Lines below that hold the word "ddot" must be copied in full.

Top of DATA FOR REVIEW

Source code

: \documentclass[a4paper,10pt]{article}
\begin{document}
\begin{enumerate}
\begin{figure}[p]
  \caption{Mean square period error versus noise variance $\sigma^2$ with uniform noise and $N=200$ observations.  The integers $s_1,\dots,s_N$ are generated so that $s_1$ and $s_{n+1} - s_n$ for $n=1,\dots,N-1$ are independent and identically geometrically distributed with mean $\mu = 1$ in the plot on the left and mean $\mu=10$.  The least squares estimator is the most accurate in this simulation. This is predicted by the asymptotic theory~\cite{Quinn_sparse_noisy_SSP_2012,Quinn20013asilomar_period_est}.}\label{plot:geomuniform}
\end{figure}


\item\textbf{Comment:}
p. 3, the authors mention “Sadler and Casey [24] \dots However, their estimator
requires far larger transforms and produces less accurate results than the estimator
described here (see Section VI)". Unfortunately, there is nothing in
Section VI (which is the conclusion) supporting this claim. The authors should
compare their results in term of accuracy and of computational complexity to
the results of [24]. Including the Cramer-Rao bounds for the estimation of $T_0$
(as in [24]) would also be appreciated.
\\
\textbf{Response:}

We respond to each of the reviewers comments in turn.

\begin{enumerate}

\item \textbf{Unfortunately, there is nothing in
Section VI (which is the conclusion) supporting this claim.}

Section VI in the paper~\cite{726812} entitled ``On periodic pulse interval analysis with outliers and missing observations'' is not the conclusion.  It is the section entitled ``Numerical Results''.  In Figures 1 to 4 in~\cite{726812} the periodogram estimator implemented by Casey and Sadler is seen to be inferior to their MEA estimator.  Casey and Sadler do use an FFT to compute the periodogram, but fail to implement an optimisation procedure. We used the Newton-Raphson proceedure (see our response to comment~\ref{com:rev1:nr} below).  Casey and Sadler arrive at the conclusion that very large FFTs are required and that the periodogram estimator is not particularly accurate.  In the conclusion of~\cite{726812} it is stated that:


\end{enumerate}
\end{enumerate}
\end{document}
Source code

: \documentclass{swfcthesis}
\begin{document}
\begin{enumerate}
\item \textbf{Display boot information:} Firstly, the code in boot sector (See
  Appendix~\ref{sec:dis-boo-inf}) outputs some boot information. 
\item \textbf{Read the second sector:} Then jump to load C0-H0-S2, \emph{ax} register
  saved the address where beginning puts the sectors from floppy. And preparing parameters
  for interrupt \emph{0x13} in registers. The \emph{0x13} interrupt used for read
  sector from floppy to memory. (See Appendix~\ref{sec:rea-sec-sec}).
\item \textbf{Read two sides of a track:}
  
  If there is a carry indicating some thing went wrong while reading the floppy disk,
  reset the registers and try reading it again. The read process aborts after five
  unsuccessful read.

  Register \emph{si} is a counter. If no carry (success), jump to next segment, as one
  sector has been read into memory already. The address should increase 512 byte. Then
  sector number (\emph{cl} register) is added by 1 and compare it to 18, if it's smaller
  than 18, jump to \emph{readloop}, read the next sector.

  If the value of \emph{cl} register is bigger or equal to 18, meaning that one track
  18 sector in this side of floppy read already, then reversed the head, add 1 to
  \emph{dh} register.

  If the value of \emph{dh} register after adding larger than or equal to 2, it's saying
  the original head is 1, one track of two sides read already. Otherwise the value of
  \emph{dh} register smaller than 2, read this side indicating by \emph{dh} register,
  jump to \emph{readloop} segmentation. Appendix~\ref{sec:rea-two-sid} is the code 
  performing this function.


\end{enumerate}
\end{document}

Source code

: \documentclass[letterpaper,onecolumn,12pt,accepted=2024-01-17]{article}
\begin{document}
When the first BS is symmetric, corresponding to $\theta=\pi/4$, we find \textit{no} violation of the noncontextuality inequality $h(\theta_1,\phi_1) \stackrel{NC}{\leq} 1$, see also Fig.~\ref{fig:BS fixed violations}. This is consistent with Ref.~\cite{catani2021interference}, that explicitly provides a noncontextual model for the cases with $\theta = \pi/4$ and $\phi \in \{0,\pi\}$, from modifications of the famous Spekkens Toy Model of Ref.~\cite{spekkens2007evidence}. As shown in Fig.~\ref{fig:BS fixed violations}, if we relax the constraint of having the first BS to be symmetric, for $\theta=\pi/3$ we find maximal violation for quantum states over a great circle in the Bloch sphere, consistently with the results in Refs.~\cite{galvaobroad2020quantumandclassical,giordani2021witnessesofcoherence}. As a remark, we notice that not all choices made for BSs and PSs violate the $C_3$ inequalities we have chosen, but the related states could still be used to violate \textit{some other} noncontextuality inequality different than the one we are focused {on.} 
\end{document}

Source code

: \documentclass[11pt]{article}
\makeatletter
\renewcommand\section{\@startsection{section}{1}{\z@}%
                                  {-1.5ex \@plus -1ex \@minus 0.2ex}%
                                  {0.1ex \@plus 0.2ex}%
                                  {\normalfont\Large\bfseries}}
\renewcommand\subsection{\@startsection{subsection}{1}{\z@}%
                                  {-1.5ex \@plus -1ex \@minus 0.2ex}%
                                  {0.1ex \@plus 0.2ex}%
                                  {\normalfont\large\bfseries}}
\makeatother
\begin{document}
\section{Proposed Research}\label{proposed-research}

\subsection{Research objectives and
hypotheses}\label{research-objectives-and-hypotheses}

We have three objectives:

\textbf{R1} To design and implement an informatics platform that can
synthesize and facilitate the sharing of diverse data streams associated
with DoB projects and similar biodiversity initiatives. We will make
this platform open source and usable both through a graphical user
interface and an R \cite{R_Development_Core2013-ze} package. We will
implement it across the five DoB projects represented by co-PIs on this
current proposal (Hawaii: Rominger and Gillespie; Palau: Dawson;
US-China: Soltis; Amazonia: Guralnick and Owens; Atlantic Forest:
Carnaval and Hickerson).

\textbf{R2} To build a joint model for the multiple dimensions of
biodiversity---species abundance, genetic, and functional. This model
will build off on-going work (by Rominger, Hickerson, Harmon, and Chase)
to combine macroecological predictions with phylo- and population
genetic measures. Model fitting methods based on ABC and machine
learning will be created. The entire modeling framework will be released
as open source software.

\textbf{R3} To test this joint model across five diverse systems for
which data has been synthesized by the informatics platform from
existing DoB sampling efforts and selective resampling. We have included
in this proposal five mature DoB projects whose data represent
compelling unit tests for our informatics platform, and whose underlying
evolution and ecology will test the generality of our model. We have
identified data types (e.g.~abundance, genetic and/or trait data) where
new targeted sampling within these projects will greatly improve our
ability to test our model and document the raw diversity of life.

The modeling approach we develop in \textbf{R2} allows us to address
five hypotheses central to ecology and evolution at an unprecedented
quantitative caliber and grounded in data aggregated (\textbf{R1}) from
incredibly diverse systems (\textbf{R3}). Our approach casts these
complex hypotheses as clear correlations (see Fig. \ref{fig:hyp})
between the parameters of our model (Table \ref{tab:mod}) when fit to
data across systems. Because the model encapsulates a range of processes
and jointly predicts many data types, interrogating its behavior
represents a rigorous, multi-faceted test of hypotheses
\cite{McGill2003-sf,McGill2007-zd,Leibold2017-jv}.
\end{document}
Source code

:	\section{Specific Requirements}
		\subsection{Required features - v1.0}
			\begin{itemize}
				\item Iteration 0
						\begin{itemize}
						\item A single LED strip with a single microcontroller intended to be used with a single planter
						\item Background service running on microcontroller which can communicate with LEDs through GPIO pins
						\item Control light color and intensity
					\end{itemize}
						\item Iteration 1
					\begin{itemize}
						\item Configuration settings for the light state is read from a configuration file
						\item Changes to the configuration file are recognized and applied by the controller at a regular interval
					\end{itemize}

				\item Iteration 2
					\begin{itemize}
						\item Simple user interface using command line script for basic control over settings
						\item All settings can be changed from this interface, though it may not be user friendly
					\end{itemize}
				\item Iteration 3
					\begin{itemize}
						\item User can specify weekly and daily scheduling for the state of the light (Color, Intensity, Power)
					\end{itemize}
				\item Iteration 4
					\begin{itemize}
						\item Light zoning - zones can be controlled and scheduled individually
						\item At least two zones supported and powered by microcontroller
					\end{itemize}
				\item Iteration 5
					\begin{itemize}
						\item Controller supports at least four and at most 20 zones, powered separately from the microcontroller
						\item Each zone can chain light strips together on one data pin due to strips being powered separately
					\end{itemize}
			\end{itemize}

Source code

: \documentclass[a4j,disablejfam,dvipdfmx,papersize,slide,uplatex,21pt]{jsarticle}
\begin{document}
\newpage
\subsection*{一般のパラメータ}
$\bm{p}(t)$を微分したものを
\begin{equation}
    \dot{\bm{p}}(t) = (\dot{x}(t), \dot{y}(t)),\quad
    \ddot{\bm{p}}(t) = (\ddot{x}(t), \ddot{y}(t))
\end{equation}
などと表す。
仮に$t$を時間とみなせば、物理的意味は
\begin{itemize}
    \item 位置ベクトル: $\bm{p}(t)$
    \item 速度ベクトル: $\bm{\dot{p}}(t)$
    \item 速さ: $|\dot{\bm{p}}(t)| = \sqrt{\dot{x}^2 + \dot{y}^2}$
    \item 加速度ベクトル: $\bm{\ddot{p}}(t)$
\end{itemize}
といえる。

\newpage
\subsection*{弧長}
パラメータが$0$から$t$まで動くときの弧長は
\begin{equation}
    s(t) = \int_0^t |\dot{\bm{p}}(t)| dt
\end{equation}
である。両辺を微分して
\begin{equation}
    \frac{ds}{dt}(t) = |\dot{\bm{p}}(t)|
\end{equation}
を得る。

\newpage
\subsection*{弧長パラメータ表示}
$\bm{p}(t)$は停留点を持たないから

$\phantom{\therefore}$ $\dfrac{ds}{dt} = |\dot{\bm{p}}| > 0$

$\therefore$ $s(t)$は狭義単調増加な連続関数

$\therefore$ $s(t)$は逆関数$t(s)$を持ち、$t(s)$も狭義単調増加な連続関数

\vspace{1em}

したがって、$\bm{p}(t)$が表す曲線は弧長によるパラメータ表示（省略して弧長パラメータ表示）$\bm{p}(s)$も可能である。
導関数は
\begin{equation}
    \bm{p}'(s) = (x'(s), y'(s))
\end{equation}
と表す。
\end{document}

Bottom of DATA FOR REVIEW

**EXERCISE SOLUTION**
    \ddot{\bm{p}}(t) = (\ddot{x}(t), \ddot{y}(t))
    \item 加速度ベクトル: $\bm{\ddot{p}}(t)$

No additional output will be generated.